Quand les sols parlent, l'agriculture écoute...
De quoi sont faits les sols ? D’où viennent-ils ? Comment évoluent-ils ? Pour répondre à toutes ces questions, le Réseau de mesure de la qualité des sols (RMQS) mène sa deuxième campagne. Dans le Jura, comme partout en France, pédologues et techniciens creusent, observent, carottent et analysent pour révéler l’état de santé des sols…

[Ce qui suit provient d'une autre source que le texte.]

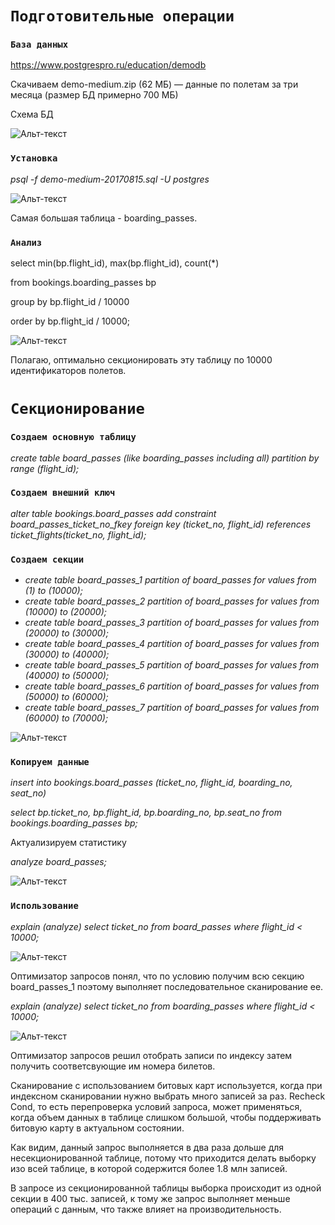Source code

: # `Подготовительные операции`

### `База данных`

https://www.postgrespro.ru/education/demodb

Скачиваем demo-medium.zip (62 МБ) — данные по полетам за три месяца (размер БД примерно 700 МБ)

Схема БД

![Альт-текст](https://i.ibb.co/ng18CVk/Home-Work11-1.png)

### `Установка`

_psql -f demo-medium-20170815.sql -U postgres_

![Альт-текст](https://i.ibb.co/GcmDsG2/Home-Work11-2.png)

Самая большая таблица - boarding_passes.

### `Анализ`

select min(bp.flight_id), max(bp.flight_id), count(*)

from bookings.boarding_passes bp

group by bp.flight_id / 10000

order by bp.flight_id / 10000;

![Альт-текст](https://i.ibb.co/W23jWc6/Home-Work11-3.png)

Полагаю, оптимально секционировать эту таблицу по 10000 идентификаторов полетов.

# `Секционирование`

### `Создаем основную таблицу`

_create table board_passes (like boarding_passes including all) partition by range (flight_id);_

### `Создаем внешний ключ`

_alter table bookings.board_passes add constraint board_passes_ticket_no_fkey foreign key (ticket_no, flight_id) references ticket_flights(ticket_no, flight_id);_

### `Создаем секции`

* _create table board_passes_1 partition of board_passes for values from (1) to (10000);_
* _create table board_passes_2 partition of board_passes for values from (10000) to (20000);_
* _create table board_passes_3 partition of board_passes for values from (20000) to (30000);_
* _create table board_passes_4 partition of board_passes for values from (30000) to (40000);_
* _create table board_passes_5 partition of board_passes for values from (40000) to (50000);_
* _create table board_passes_6 partition of board_passes for values from (50000) to (60000);_
* _create table board_passes_7 partition of board_passes for values from (60000) to (70000);_

![Альт-текст](https://i.ibb.co/rGh9bvz/Home-Work11-4.png)

### `Копируем данные`

_insert into bookings.board_passes (ticket_no, flight_id, boarding_no, seat_no)_

_select bp.ticket_no, bp.flight_id, bp.boarding_no, bp.seat_no from bookings.boarding_passes bp;_

Актуализируем статистику

_analyze board_passes;_

![Альт-текст](https://i.ibb.co/5Lcp65V/Home-Work11-5.png)

### `Использование`

_explain (analyze) select ticket_no from board_passes where flight_id < 10000;_

![Альт-текст](https://i.ibb.co/q9yBbVS/Home-Work11-6.png)

Оптимизатор запросов понял, что по условию получим всю секцию board_passes_1 поэтому выполняет последовательное сканирование ее.

_explain (analyze) select ticket_no from boarding_passes where flight_id < 10000;_

![Альт-текст](https://i.ibb.co/rwjT6F8/Home-Work11-7.png)

Оптимизатор запросов решил отобрать записи по индексу затем получить соответсвующие им номера билетов.

Сканирование с использованием битовых карт используется, когда при индексном сканировании нужно выбрать много записей за раз. Recheck Cond, то есть перепроверка условий запроса, может применяться, когда объем  данных в таблице слишком большой, чтобы поддерживать битовую карту в актуальном состоянии.

Как видим, данный запрос выполняется в два раза дольше для несекционированной таблице,
потому что приходится делать выборку изо всей таблице, в которой содержится более 1.8 млн записей.

В запросе из секционированной таблицы выборка происходит из одной секции в 400 тыс. записей,
к тому же запрос выполняет меньше операций с данным, что также влияет на производительность.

Lancé au début des années 2000 et coordonné par l’Inrae, le Réseau de mesure de la qualité des sols (RMQS) suit l’évolution physique, chimique et biologique des sols agricoles, forestiers et naturels. Tous les 15 ans, les équipes reviennent sur 2 240 points répartis tous les 16 km sur le territoire national, y compris en outre-mer. Certaines zones, notamment en haute montagne ou en Corse, ne sont accessibles qu’à dos de mulet. En Bourgogne Franche-Comté (BFC), 422 sites font l’objet d’un suivi dans ce cadre. Récemment, Morgan Curien et Jean-Michel Antoine, pédologues à la Chambre régionale d’agriculture BFC, étaient dans le Jura, dans une pâture à Mathenay, près d’Arbois, pour ausculter le sol de cette parcelle. « Grâce au GPS, nous revenons exactement au même endroit que lors de la première campagne, au centimètre près, précise Morgan Curien. Cela nous permet de mesurer avec précision les changements intervenus en quinze ans ».
Levier de résilience
Dès le matin, ils ont creusé une fosse pédologique profonde d’environ 1,20 mètre, afin d’exposer pour les étudier les différentes couches du sol. Les pédologues observent la structure, la texture, la porosité, les galeries de vers de terre, les traces laissées par les racines, la forme des agrégats, etc. Les variations de couleur apportent aussi de précieuses informations et révèlent la présence de ferromanganèse, de mâchefer ou au contraire de substrat déferifié. Un test à l’acide chlorhydrique révèle la présence éventuelle de calcaire. Autour de la fosse, 25 carottages sur un mètre de profondeur complètent le diagnostic. Les échantillons sont envoyés dans différents laboratoires pour analyses chimiques (pH, produits phytosanitaires, métaux lourds, polluants industriels, microplastiques), biologiques (ADN de bactéries et champignons) et physiques (granulométrie). Ils rejoignent ensuite le Conservatoire européen des échantillons de sol à Orléans, véritable mémoire des sols français.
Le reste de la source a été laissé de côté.